§ **What needs to be done**
Consider the listing below. Extract exactly the lines from the line containing "Eastern Heights,AU" to the line containing "Puerto Piray,AR", both included.

§ **Material supplied**
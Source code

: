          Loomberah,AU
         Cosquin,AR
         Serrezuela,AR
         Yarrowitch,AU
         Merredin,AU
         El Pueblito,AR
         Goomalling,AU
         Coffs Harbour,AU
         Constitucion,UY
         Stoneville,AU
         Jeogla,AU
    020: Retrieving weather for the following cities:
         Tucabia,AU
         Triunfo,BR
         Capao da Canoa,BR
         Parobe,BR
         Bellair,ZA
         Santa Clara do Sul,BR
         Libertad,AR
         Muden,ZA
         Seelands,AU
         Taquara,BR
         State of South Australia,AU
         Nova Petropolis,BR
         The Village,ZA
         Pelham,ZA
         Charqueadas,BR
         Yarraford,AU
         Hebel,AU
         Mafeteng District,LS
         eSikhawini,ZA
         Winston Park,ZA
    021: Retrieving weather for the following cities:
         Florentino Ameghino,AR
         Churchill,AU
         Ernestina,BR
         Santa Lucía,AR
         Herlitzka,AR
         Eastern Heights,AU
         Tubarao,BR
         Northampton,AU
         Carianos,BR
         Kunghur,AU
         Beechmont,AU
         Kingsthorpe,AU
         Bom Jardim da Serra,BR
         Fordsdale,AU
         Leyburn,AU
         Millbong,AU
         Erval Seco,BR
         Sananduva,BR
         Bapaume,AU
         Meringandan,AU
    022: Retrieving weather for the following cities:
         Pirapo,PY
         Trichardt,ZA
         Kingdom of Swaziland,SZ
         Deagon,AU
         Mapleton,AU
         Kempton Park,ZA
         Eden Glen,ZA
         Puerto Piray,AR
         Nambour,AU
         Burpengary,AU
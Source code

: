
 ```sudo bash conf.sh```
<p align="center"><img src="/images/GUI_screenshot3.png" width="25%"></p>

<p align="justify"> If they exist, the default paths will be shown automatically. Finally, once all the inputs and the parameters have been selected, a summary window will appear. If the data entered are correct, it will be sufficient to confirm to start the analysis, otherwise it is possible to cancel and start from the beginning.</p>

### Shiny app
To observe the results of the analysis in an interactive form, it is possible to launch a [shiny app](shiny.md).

§ **Written solution**
         Eastern Heights,AU
         Tubarao,BR
         Northampton,AU
         Carianos,BR
         Kunghur,AU
         Beechmont,AU
         Kingsthorpe,AU
         Bom Jardim da Serra,BR
         Fordsdale,AU
         Leyburn,AU
         Millbong,AU
         Erval Seco,BR
         Sananduva,BR
         Bapaume,AU
         Meringandan,AU
    022: Retrieving weather for the following cities:
         Pirapo,PY
         Trichardt,ZA
         Kingdom of Swaziland,SZ
         Deagon,AU
         Mapleton,AU
         Kempton Park,ZA
         Eden Glen,ZA
         Puerto Piray,AR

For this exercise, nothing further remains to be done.